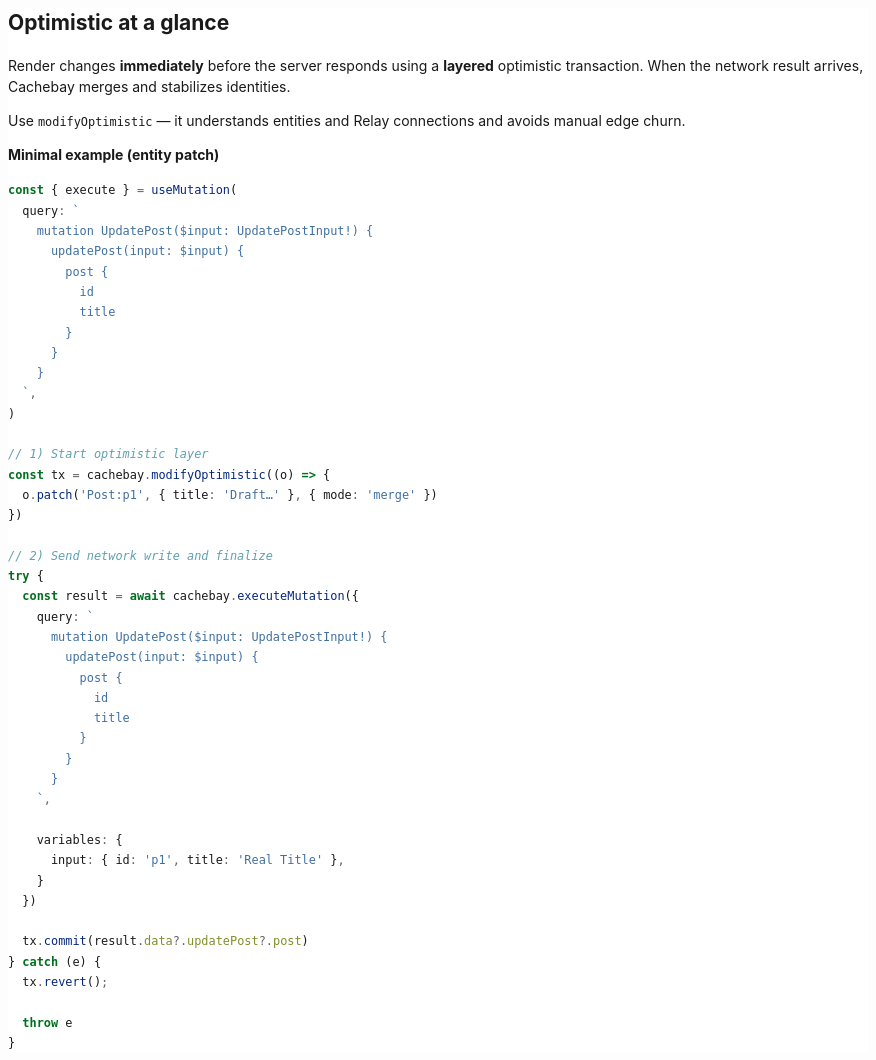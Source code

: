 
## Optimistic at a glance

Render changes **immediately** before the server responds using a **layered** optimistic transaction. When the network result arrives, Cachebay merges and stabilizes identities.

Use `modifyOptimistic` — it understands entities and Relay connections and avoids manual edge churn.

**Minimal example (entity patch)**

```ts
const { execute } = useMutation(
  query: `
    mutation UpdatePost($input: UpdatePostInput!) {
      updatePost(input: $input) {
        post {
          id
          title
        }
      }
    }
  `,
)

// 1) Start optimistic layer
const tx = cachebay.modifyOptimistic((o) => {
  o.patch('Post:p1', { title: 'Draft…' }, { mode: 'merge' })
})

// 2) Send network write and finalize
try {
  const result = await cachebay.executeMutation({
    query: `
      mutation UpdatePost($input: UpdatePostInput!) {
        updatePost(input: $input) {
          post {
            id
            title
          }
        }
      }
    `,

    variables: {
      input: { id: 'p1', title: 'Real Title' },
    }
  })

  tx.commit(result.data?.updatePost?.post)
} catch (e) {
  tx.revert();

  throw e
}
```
◇ ◇ ◇ ◇ ◇ ◇ ◇
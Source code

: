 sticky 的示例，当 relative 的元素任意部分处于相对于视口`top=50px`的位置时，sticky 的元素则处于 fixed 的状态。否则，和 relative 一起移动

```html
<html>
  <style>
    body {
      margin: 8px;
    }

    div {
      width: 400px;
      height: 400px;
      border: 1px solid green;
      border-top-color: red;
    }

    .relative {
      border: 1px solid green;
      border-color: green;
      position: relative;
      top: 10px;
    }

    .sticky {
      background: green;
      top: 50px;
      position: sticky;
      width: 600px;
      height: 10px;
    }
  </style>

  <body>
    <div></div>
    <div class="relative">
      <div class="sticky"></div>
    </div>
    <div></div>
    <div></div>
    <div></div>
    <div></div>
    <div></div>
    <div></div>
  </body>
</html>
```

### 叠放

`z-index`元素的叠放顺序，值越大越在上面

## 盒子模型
◇ ◇ ◇ ◇ ◇ ◇ ◇
**DIRECTIONS FOR THIS TASK:** Return each line of the data that contains the string "modifyOptimistic".

**OUTPUT OF THE EXERCISE:**
Use `modifyOptimistic` — it understands entities and Relay connections and avoids manual edge churn.
const tx = cachebay.modifyOptimistic((o) => {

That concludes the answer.